Segment Start: Material to process
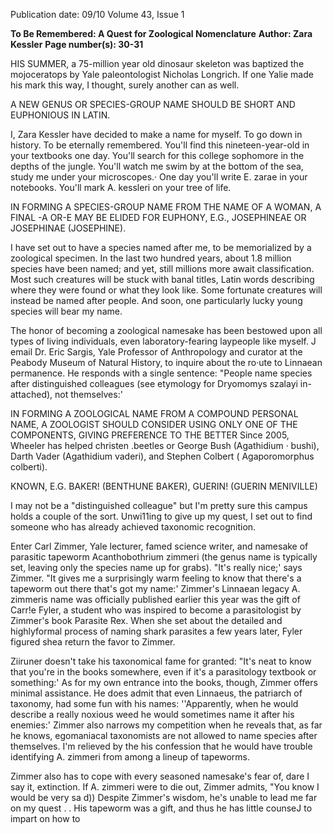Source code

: Publication date: 09/10
Volume 43, Issue 1

**To Be Remembered: A Quest for Zoological Nomenclature**
**Author: Zara Kessler**
**Page number(s): 30-31**

HIS SUMMER, a 75-million 
year old dinosaur skeleton was 
baptized the mojoceratops by 
Yale paleontologist Nicholas Longrich. 
If one Yalie made his mark this way, I 
thought, surely another can as well. 

A NEW GENUS 
OR SPECIES-GROUP 
NAME SHOULD BE SHORT AND 
EUPHONIOUS IN LATIN. 

I, Zara Kessler 
have decided to 
make a name for myself. To go down 
in history. To be eternally remembered. 
You'll find this nineteen-year-old in 
your textbooks one day. You'll search for 
this college sophomore in the depths of 
the jungle. You'll watch me swim by at 
the bottom of the sea, study me under 
your microscopes.· One day you'll write 
E. zarae in your notebooks. You'll mark 
A. kessleri on your tree of life. 

IN FORMING A SPECIES-GROUP NAME 
FROM THE NAME OF A WOMAN, A FINAL 
-A OR-E MAY BE ELIDED FOR EUPHONY, 
E.G., JOSEPHINEAE OR JOSEPHINAE 
(JOSEPHINE). 

I have set out to have a species 
named after me, to be memorialized 
by a zoological specimen. In the last 
two hundred years, about 1.8 million 
species have been named; and yet, still 
millions more await classification. Most 
such creatures will be stuck with banal 
titles, Latin words describing where 
they were found or what they look like. 
Some fortunate creatures will instead 
be named after people. And soon, one 
particularly lucky young species will 
bear my name. 

The honor of becoming a zoological 
namesake has been bestowed upon 
all types of living individuals, even 
laboratory-fearing laypeople like myself. 
J email Dr. Eric Sargis, Yale Professor 
of Anthropology and curator at the 
Peabody Museum of Natural History, 
to inquire about the ro·ute to Linnaean 
permanence. He responds with a single 
sentence: "People name species after 
distinguished colleagues (see etymology 
for Dryomomys szalayi in-attached), not 
themselves:' 

IN FORMING A ZOOLOGICAL NAME 
FROM A COMPOUND PERSONAL NAME, 
A ZOOLOGIST SHOULD CONSIDER 
USING ONLY ONE OF THE COMPONENTS, 
GIVING PREFERENCE TO THE BETTER 
Since 2005, Wheeler 
has helped christen 
.beetles or George 
Bush (Agathidium 
· bushi), Darth Vader 
(Agathidium vaderi), 
and Stephen Colbert 
( Agaporomorphus 
colberti). 

KNOWN, E.G. BAKER! (BENTHUNE 
BAKER), GUERIN! (GUERIN MENIVILLE) 

I may not be a "distinguished colleague" 
but I'm pretty sure this campus holds 
a couple of the sort. Unwi11ing to give 
up my quest, I set out to find someone 
who has already achieved taxonomic 
recognition. 

Enter Carl Zimmer, Yale lecturer, 
famed science writer, and namesake of 
parasitic 
tapeworm 
Acanthobothrium 
zimmeri (the genus name is typically 
set, leaving only the species name up for 
grabs). "It's really nice;' says Zimmer. "It 
gives me a surprisingly warm feeling to 
know that there's a tapeworm out there 
that's got my name:' Zimmer's Linnaean 
legacy A. zimmeris name was officially 
published earlier this year was the 
gift of Carr!e Fyler, a student who was 
inspired to become a parasitologist by 
Zimmer's book Parasite Rex. When she 
set about the detailed and highlyformal 
process of naming shark parasites a few 
years later, Fyler figured shea return the 
favor to Zimmer. 

Ziiruner doesn't take his taxonomical 
fame for granted: "It's neat to know 
that you're in the books somewhere, 
even if it's a parasitology textbook or 
something:' As for my own entrance 
into the books, though, Zimmer offers 
minimal assistance. 
He does admit 
that even Linnaeus, the patriarch of 
taxonomy, had some fun with his names: 
''Apparently, when he would describe a 
really noxious weed he would sometimes 
name it after his enemies:' Zimmer also 
narrows my competition when he reveals 
that, as far he knows, egomaniacal 
taxonomists are not allowed to name 
species after themselves. I'm relieved 
by the his confession that he would 
have trouble identifying A. zimmeri 
from among a lineup of tapeworms. 

Zimmer also has to cope with every 
seasoned namesake's fear of, dare I say it, 
extinction. If A. zimmeri were to die out, 
Zimmer admits, "You know I would be 
very sa
d))
Despite 
Zimmer's 
wisdom, 
he's 
unable to lead me far on my quest . . 
His tapeworm was a gift, and thus he 
has little counseJ to impart on how to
Segment End: Material to process
Work item
With the line containing "from among a lineup of tapeworms." as the start and the last line of the entries as the end, print that whole span exactly.

Task solution
from among a lineup of tapeworms. 

Zimmer also has to cope with every 
seasoned namesake's fear of, dare I say it, 
extinction. If A. zimmeri were to die out, 
Zimmer admits, "You know I would be 
very sa
d))
Despite 
Zimmer's 
wisdom, 
he's 
unable to lead me far on my quest . . 
His tapeworm was a gift, and thus he 
has little counseJ to impart on how to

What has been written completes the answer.